The Sri Lankan team travelled to India on 15 October 2024, nearly three days prior to the start of the tournament. Sri Lankan Prime Minister Harini Amarasuriya met the Sri Lankan contingent prior to their scheduled departure.

- Dulangi Wannithilake (Captain)
- Gayanjali Amarawansa
- Gayani Dissanayake
- Thishala Algama
- Hasitha Mendis
- Rashmi Perera
- Shanika Perera
- Gayathri Kaushalya
- Malmi Hettiarachchi
- Suseema Bandara
- Sachini Rodrigo
- Chalani Neesha

=== India ===
Hosts India announced and finalised a 12-member squad. In September 2024, 41st edition of the Indian Netball Nationals was held in Haryana and Rajasthan team secured the silver medal.

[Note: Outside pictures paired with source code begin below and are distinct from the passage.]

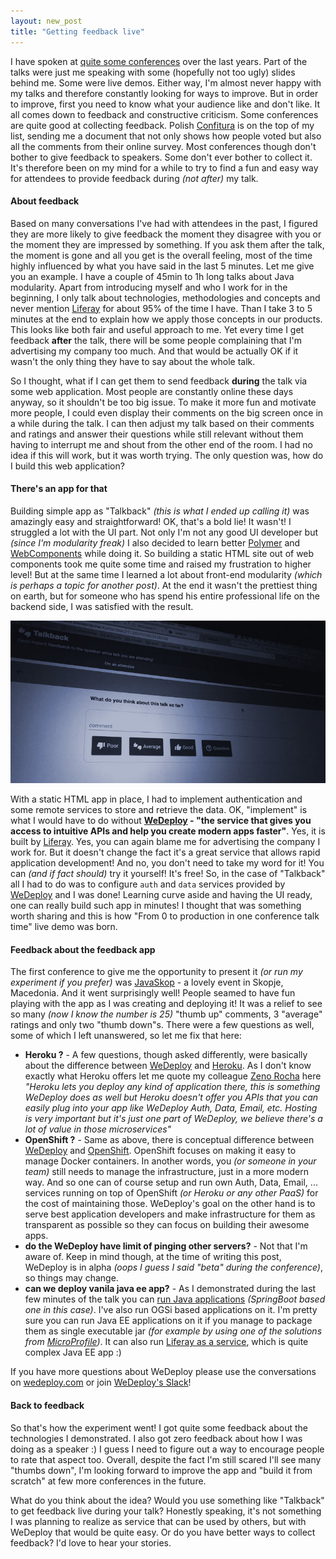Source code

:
 ```yaml
---
layout: new_post
title: "Getting feedback live"
---
```

I have spoken at [quite some conferences](/talks) over the last years. Part of the talks were just me speaking with some (hopefully not too ugly) slides behind me. Some were live demos. Either way, I'm almost never happy with my talks and therefore constantly looking for ways to improve. But in order to improve, first you need to know what your audience like and don't like. It all comes down to feedback and constructive criticism. Some conferences are quite good at collecting feedback. Polish [Confitura](http://confitura.pl) is on the top of my list, sending me a document that not only shows how people voted but also all the comments from their online survey. Most conferences though don't bother to give feedback to speakers. Some don't ever bother to collect it. It's therefore been on my mind for a while to try to find a fun and easy way for attendees to provide feedback during _(not after)_ my talk.

<!--more-->

#### About feedback

Based on many conversations I've had with attendees in the past, I figured they are more likely to give feedback the moment they disagree with you or the moment they are impressed by something. If you ask them after the talk, the moment is gone and all you get is the overall feeling, most of the time highly influenced by what you have said in the last 5 minutes. Let me give you an example. I have a couple of 45min to 1h long talks about Java modularity. Apart from introducing myself and who I work for in the beginning, I only talk about technologies, methodologies and concepts and never mention [Liferay](http://liferay.com) for about 95% of the time I have. Than I take 3 to 5 minutes at the end to explain how we apply those concepts in our products. This looks like both fair and useful approach to me. Yet every time I get feedback __after__ the talk, there will be some people complaining that I'm advertising my company too much. And that would be actually OK if it wasn't the only thing they have to say about the whole talk.

So I thought, what if I can get them to send feedback __during__ the talk via some web application. Most people are constantly online these days anyway, so it shouldn't be too big issue. To make it more fun and motivate more people, I could even display their comments on the big screen once in a while during the talk. I can then adjust my talk based on their comments and ratings and answer their questions while still relevant without them having to interrupt me and shout from the other end of the room. I had no idea if this will work, but it was worth trying. The only question was, how do I build this web application?

#### There's an app for that

Building simple app as "Talkback" _(this is what I ended up calling it)_ was amazingly easy and straightforward! OK, that's a bold lie! It wasn't! I struggled a lot with the UI part. Not only I'm not any good UI developer but _(since I'm modularity freak)_ I also decided to learn better [Polymer](https://www.polymer-project.org/) and [WebComponents](https://en.wikipedia.org/wiki/Web_Components) while doing it. So building a static HTML site out of web components took me quite some time and raised my frustration to higher level! But at the same time I learned a lot about front-end modularity _(which is perhaps a topic for another post)_. At the end it wasn't the prettiest thing on earth, but for someone who has spend his entire professional life on the backend side, I was satisfied with the result.

![Talkback live coding at JavaSkop](/assets/2017-03-16-Getting_feedback_live/javaskop_talk.jpg)


With a static HTML app in place, I had to implement authentication and some remote services to store and retrieve the data. OK, "implement" is what I would have to do without __[WeDeploy](http://wedeploy.com/) - "the service that gives you access to intuitive APIs and help you create modern apps faster"__. Yes, it is built by [Liferay](http://liferay.com). Yes, you can again blame me for advertising the company I work for. But it doesn't change the fact it's a great service that allows rapid application development! And no, you don't need to take my word for it! You can _(and if fact should)_ try it yourself! It's free! So, in the case of "Talkback" all I had to do was to configure `auth` and `data` services provided by [WeDeploy](http://wedeploy.com/) and I was done! Learning curve aside and having the UI ready, one can really build such app in minutes! I thought that was something worth sharing and this is how "From 0 to production in one conference talk time" live demo was born.

#### Feedback about the feedback app

The first conference to give me the opportunity to present it _(or run my experiment if you prefer)_ was [JavaSkop](http://jug.mk/javaskop17) - a lovely event in Skopje, Macedonia. And it went surprisingly well! People seamed to have fun playing with the app as I was creating and deploying it! It was a relief to see so many _(now I know the number is 25)_ "thumb up" comments, 3 "average" ratings and only two "thumb down"s. There were a few questions as well, some of which I left unanswered, so let me fix that here:

 - **Heroku ?** - A few questions, though asked differently, were basically about the difference between [WeDeploy](http://wedeploy.com/) and [Heroku](https://www.heroku.com/). As I don't know exactly what Heroku offers let me quote my colleague [Zeno Rocha](https://zenorocha.com/) here _"Heroku lets you deploy any kind of application there, this is something WeDeploy does as well but Heroku doesn't offer you APIs that you can easily plug into your app like WeDeploy Auth, Data, Email, etc. Hosting is very important but it's just one part of WeDeploy, we believe there's a lot of value in those microservices"_
 - **OpenShift ?** - Same as above, there is conceptual difference between [WeDeploy](http://wedeploy.com/) and [OpenShift](https://www.openshift.com/). OpenShift focuses on making it easy to manage Docker containers. In another words, you _(or someone in your team)_ still needs to manage the infrastructure, just in a more modern way. And so one can of course setup and run own Auth, Data, Email, ... services running on top of OpenShift _(or Heroku or any other PaaS)_ for the cost of maintaining those. WeDeploy's goal on the other hand is to serve best application developers and make infrastructure for them as transparent as possible so they can focus on building their awesome apps.
 - **do the WeDeploy have limit of pinging other servers?** - Not that I'm aware of. Keep in mind though, at the time of writing this post, WeDeploy is in alpha _(oops I guess I said "beta" during the conference)_, so things may change.
 - **can we deploy vanila java ee app?** - As I demonstrated during the last few minutes of the talk you can [run Java applications](http://wedeploy.com/docs/other/java.html) _(SpringBoot based one in this case)_. I've also run OGSi based applications on it. I'm pretty sure you can run Java EE applications on it if you manage to package them as single executable jar _(for example by using one of the solutions from [MicroProfile](https://microprofile.io/))_. It can also run [Liferay as a service](http://wedeploy.com/docs/other/liferay.html), which is quite complex Java EE app :)

If you have more questions about WeDeploy please use the conversations on [wedeploy.com](http://wedeploy.com/) or join [WeDeploy's Slack](http://wedeploy.slack.com)!

#### Back to feedback

So that's how the experiment went! I got quite some feedback about the technologies I demonstrated. I also got zero feedback about how I was doing as a speaker :) I guess I need to figure out a way to encourage people to rate that aspect too. Overall, despite the fact I'm still scared I'll see many "thumbs down", I'm looking forward to improve the app and "build it from scratch" at few more conferences in the future.

What do you think about the idea? Would you use something like "Talkback" to get feedback live during your talk? Honestly speaking, it's not something I was planning to realize as service that can be used by others, but with WeDeploy that would be quite easy. Or do you have better ways to collect feedback? I'd love to hear your stories.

Pooja Chopra and Laxmi Kanwar who were an integral part of the Rajasthan side were subsequently included in the Indian squad for the 2024 Asian Netball Championship, based on their clinical performances at the Netball Nationals.

- Surabhi BR (Captain)
- Navdeep Kaur,
- Aiswarya PK
- Shilpa A
- Laxmi Kanwar
- Versha
- Sonam Sharma
- Vaishnavi M
- Sharayu Pravin Jagtap
- Geetanjali Bagga
- Mahi
- Pooja Chopra

== Controversy ==
Indian authorities denied visa applications of Pakistan national netball players and as a result, Pakistan could not participate in the tournament. It was revealed that Pakistan prepared well ahead of the tournament, but Pakistan was eventually left out of the tournament in India, and the championship draw was also released without the inclusion of Pakistan. Pakistan Netball Federation initially even chose a tentative squad members as well as touring officials and Pakistan Netball Federation submitted applications for Indian visas considering the tentatively selected members prior to their participation at the tournament. It was also reported that according to some sources, there was a possibility and likelihood of picking British-Pakistani athletes who were speculated to be in firm contention for inclusion in the squad.